2.2 Whether Strickland's causes of action against all the defendants are intricately
intertwined such that the separate causes of action against PA and the other impleaded
defendants cannot independently proceed from the arbitration between Strickland and
EYLLP.
In annulling the January 2, 2007 and January 16, 2008 Orders of the RTC, the CA ruled
that: (1) EYLLP substantially complied with Section 7, Rule 8 of the Rules of Court o
setting forth actionable documents in a pleading; (2) the Partnership Agreement indeed
contained a valid arbitration clause; and (3) applying processual presumption, albeit
EYLLP failed to prove the applicable foreign law, the dispute between EYLLP and
Strickland falls under the category of international commercial arbitration.[35]
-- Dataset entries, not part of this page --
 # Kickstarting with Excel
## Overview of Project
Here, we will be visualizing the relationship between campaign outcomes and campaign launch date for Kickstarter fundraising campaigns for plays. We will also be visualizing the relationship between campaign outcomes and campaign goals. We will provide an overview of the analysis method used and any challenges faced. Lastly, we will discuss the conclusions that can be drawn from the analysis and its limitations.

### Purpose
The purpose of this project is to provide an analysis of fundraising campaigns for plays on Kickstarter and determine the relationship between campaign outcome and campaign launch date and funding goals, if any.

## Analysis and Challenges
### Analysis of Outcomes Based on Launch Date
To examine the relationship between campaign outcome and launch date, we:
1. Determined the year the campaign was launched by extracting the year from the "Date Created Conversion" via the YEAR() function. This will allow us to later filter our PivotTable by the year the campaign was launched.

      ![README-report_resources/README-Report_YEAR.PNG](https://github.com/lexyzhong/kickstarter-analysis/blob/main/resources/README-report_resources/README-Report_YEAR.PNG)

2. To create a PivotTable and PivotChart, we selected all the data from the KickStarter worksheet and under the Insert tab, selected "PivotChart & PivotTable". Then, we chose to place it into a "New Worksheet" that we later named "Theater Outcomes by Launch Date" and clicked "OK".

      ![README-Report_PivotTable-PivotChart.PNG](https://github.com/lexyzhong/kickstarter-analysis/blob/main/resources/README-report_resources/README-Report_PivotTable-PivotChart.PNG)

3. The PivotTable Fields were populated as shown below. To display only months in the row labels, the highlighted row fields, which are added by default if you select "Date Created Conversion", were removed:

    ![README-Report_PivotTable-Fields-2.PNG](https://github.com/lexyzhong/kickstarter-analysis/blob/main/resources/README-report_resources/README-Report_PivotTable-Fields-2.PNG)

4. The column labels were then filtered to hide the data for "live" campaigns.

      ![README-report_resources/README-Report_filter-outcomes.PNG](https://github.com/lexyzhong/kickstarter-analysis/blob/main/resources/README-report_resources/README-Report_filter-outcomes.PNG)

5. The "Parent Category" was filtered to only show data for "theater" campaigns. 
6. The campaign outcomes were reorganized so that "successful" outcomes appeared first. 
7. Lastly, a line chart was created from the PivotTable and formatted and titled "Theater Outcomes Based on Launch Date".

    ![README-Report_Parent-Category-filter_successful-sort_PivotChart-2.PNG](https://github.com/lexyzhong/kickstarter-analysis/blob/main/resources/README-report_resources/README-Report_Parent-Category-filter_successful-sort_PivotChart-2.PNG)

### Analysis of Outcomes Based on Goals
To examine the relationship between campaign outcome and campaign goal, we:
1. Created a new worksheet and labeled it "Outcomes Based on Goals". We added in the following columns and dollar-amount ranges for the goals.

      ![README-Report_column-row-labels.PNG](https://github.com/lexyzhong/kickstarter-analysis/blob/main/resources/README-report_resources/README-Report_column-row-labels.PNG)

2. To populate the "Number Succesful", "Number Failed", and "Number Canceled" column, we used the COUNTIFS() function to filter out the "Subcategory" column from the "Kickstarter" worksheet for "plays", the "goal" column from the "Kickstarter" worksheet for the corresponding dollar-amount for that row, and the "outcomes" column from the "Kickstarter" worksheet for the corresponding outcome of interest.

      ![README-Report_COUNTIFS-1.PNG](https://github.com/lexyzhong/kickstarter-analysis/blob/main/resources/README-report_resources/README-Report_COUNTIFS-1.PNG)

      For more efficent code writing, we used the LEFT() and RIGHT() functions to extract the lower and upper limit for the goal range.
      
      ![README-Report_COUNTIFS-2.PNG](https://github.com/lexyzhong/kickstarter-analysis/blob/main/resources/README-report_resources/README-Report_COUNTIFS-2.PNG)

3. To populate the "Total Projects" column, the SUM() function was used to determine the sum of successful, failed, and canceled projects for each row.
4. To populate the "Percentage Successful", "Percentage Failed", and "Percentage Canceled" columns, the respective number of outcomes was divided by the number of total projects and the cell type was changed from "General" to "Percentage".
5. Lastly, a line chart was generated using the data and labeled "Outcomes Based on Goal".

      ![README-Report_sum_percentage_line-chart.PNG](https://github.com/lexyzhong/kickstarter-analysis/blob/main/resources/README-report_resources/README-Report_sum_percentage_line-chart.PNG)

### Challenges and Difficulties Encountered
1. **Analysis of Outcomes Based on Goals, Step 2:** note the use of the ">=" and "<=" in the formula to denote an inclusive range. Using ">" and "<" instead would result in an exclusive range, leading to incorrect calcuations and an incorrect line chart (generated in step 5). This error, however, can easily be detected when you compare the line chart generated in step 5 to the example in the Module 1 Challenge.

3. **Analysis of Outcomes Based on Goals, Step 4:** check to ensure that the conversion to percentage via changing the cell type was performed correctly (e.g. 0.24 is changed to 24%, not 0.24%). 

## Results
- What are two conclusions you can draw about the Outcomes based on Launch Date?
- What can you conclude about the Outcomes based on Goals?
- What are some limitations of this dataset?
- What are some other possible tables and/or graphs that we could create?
Strickland contends that the CA's referral of the dispute between EYLLP and Strickland
to arbitration is grave error since EYLLP failed to properly allege and prove the
Partnership Agreement. Absent an actionable Partnership Agreement, there is no
existing arbitration clause.[36]
We are not persuaded. We do not find reversible error in the Decision of the CA in CA-
G.R. SP No. 102805.
In this case, EYLLP initially only quoted the provisiOn of the Partnership Agreement on
Dispute Resolution, including a section on Arbitration, in its answer[37] dated February
15, 2006. Eventually, it submitted a copy of the Partnership Agreement in a
manifestation[38] dated March 15, 2006. Thus, we agree with the holding of the CA that
EYLLP substantially, and ultimately, complied with the provision given that Strickland
himself did, and does not even deny, the Partnership Agreement nor the arbitration
clause.
xxxx
The CA ruled that arbitration cannot be ordered in this case, since petitioner
alleged that the contract between the parties did not exist or was invalid and
arbitration is not proper when one of the parties repudiates the existence or
validity of the contract. x x x
xxxx
However, the Gonzales case, which the CA relied upon for not ordering
arbitration, had been modified upon a motion for reconsideration in this
wise:
In so ruling that the validity of the contract containing the arbitration agreement
does not affect the applicability of the arbitration clause itself, we then applied
the doctrine of separability, thus:
Here, we consider the Partnership Agreement which explicitly provides for alternative
dispute resolution:
Plainly, considering that the arbitration clause is in itself a contract, the setting forth of
its provisions in EYLLP's answer and in its motion to refer to arbitration,[42] coupled
with the actual submission by EYLLP of the Partnership Agreement, complies with the
requirements of Section 7, Rule 8 of the Rules of Court which Strickland should have
specifically denied.[43]
We note that while the cases before us have a foreign element involving foreign parties
and international transactions, the parties do not question the jurisdiction of our courts
to hear and decide the case. The parties quibble only on whether the dispute between
Strickland and EYLLP should be referred to arbitration despite Strickland's alleged
causes of action based on tortious conduct of the parties in refusing to compensate him
for services rendered. Moreover, in relation to the other defendants, specifically
respondent PA, the issue pertains to the suspension of the proceedings in Civil Case No.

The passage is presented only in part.